Transportation: “We must envision transportation as a widely accessible tool for NYC, especially low-income and Black, Indigenous, and People of Color (BIPOC) communities. We must question unlawful traffic stops and the over-reliance of law enforcement in the subways, while simultaneously strengthening the infrastructure and affordability of public transportation.”

Technology: “Law enforcement’s recent broad deployment of technology has raised legitimate questions on how under-regulated mass surveillance can negatively impact New Yorkers. We need a community-regulation process around the usage and deployment of surveillance technology to ensure that it is fully transparent, non-discriminatory, respectful of privacy rights, and limited to necessary use.”
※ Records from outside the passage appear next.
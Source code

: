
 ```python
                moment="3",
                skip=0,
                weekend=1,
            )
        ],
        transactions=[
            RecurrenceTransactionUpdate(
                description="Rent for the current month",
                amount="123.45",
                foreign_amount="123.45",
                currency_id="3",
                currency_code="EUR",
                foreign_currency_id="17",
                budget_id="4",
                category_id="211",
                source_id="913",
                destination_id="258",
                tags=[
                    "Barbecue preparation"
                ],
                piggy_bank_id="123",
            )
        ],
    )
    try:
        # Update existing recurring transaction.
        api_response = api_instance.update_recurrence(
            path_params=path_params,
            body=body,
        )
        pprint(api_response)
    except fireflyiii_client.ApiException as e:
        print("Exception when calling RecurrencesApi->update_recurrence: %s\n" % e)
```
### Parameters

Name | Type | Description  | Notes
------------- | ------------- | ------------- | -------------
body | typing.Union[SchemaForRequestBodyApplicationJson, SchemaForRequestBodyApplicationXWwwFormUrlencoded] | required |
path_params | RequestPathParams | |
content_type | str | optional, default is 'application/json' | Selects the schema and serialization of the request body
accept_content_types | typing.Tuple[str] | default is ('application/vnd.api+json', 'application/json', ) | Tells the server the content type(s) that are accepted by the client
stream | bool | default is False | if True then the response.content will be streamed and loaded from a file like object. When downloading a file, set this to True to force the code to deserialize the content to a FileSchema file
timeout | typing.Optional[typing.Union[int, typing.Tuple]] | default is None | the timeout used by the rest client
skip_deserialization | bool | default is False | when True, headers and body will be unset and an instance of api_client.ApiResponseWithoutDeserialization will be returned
Domestic Violence Responses: “We must utilize a survivor-centered approach to responding to domestic violence calls. We must also expand the use of community-based response to intimate partner violence and increase funding for survivor services outside of the scope of police calls and orders of protection.”

Immigration: “We must strengthen our rejection of federal law enforcement against immigrants and proactively work to further immigrants’ rights through civic engagement, employment, and educational opportunities.”

Protecting Vulnerable Families: “We must cease separating families in crisis and instead dedicate resources towards a restorative approach that includes family care and trauma-informed support services for poverty-driven issues that disproportionately impact Black, Brown, and immigrant families.”

Prioritizing Public Health: “We have an opportunity to change our approach from applying punitive measures to developing transformative models of leadership that empower community members and restore justice when harm is committed. We must imagine new systems that discourage prohibited methods of survival and help communities secure access to the resources they need.”